Abstract

TFIIF is the only general transcription factor that has been implicated in the preinitiation complex assembly, open complex formation, initiation and transcription elongation. In addition, TFIIF stimulates Fcp1, a central phosphatase needed for recycling of RNA polymerase II (Pol II) after transcription by dephosphorylation of the Pol II C-terminal domain (CTD). This thesis reports the X-ray structure of the small CTD phosphatase Scp1, which is homologous to the Fcp1 catalytic domain. The structure shows a core fold and an active center similar to phosphotransferases and –hydrolases that solely share a DXDX(V/T) signature motif with Fcp1/Scp1. It was further demonstrated that the first aspartate in the signature motif undergoes metalassisted phosphorylation during catalysis, resulting in a phosphoaspartate intermediate that was structurally mimicked with the inhibitor beryllofluoride.
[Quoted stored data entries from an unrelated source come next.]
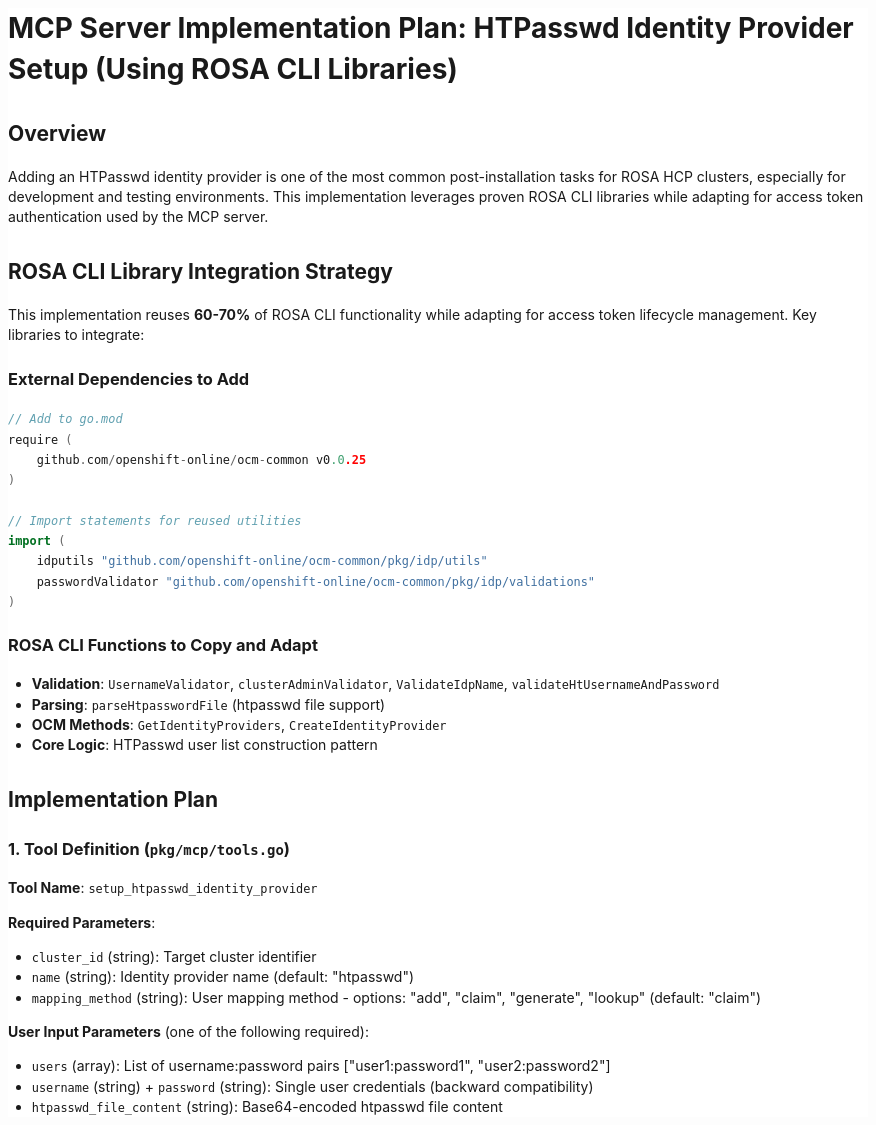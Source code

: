 # MCP Server Implementation Plan: HTPasswd Identity Provider Setup (Using ROSA CLI Libraries)

## Overview

Adding an HTPasswd identity provider is one of the most common post-installation tasks for ROSA HCP clusters, especially for development and testing environments. This implementation leverages proven ROSA CLI libraries while adapting for access token authentication used by the MCP server.

## ROSA CLI Library Integration Strategy

This implementation reuses **60-70%** of ROSA CLI functionality while adapting for access token lifecycle management. Key libraries to integrate:

### External Dependencies to Add
```go
// Add to go.mod
require (
    github.com/openshift-online/ocm-common v0.0.25
)

// Import statements for reused utilities
import (
    idputils "github.com/openshift-online/ocm-common/pkg/idp/utils"
    passwordValidator "github.com/openshift-online/ocm-common/pkg/idp/validations"
)
```

### ROSA CLI Functions to Copy and Adapt
- **Validation**: `UsernameValidator`, `clusterAdminValidator`, `ValidateIdpName`, `validateHtUsernameAndPassword`
- **Parsing**: `parseHtpasswordFile` (htpasswd file support)
- **OCM Methods**: `GetIdentityProviders`, `CreateIdentityProvider`
- **Core Logic**: HTPasswd user list construction pattern

## Implementation Plan

### 1. Tool Definition (`pkg/mcp/tools.go`)

**Tool Name**: `setup_htpasswd_identity_provider`

**Required Parameters**:
- `cluster_id` (string): Target cluster identifier
- `name` (string): Identity provider name (default: "htpasswd")
- `mapping_method` (string): User mapping method - options: "add", "claim", "generate", "lookup" (default: "claim")

**User Input Parameters** (one of the following required):
- `users` (array): List of username:password pairs ["user1:password1", "user2:password2"]
- `username` (string) + `password` (string): Single user credentials (backward compatibility)
- `htpasswd_file_content` (string): Base64-encoded htpasswd file content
Specificity may result from CTD binding to a conserved hydrophobic pocket between the active site and an insertion domain that is unique to Fcp1/Scp1. Fcp1 specificity may additionally arise from phosphatase recruitment near the CTD via the Pol II subcomplex Rpb4/7, which is shown to be required for Fcp1 binding to the polymerase in vitro. Until now, the main impediment in the high resolution crystallographic studies of TFIIF in complex with Pol II and other members of transcription machinery was unavailability of soluble, stoichiometric TFIIF complex in sufficient amounts. This thesis reports on the development of the overexpression system in yeast and a purification protocol that enabled for the first time to isolate milligram amounts of a pure and soluble, 15-subunit (~0,7 MDa) stoichiometric Pol IITFIIF complex. Such complex together with the promoter DNA, RNA, TBP and TFIIB assembles in vitro into the yeast initially transcribing complex, which can now be studied structurally.